* [Supplied records]:
|---|

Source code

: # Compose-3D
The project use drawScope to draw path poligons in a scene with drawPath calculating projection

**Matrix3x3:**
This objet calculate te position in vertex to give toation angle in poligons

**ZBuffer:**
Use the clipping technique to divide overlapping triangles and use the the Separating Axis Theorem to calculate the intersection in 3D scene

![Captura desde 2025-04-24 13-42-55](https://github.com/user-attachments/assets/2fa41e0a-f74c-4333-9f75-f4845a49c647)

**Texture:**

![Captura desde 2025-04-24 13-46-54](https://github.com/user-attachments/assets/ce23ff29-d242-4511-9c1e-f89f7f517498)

|---|

* [Your task]:
Using the listing above, transcribe every entry exactly.

* [Result of this task]:
Source code

: # Compose-3D
The project use drawScope to draw path poligons in a scene with drawPath calculating projection

**Matrix3x3:**
This objet calculate te position in vertex to give toation angle in poligons

**ZBuffer:**
Use the clipping technique to divide overlapping triangles and use the the Separating Axis Theorem to calculate the intersection in 3D scene

![Captura desde 2025-04-24 13-42-55](https://github.com/user-attachments/assets/2fa41e0a-f74c-4333-9f75-f4845a49c647)

**Texture:**

![Captura desde 2025-04-24 13-46-54](https://github.com/user-attachments/assets/ce23ff29-d242-4511-9c1e-f89f7f517498)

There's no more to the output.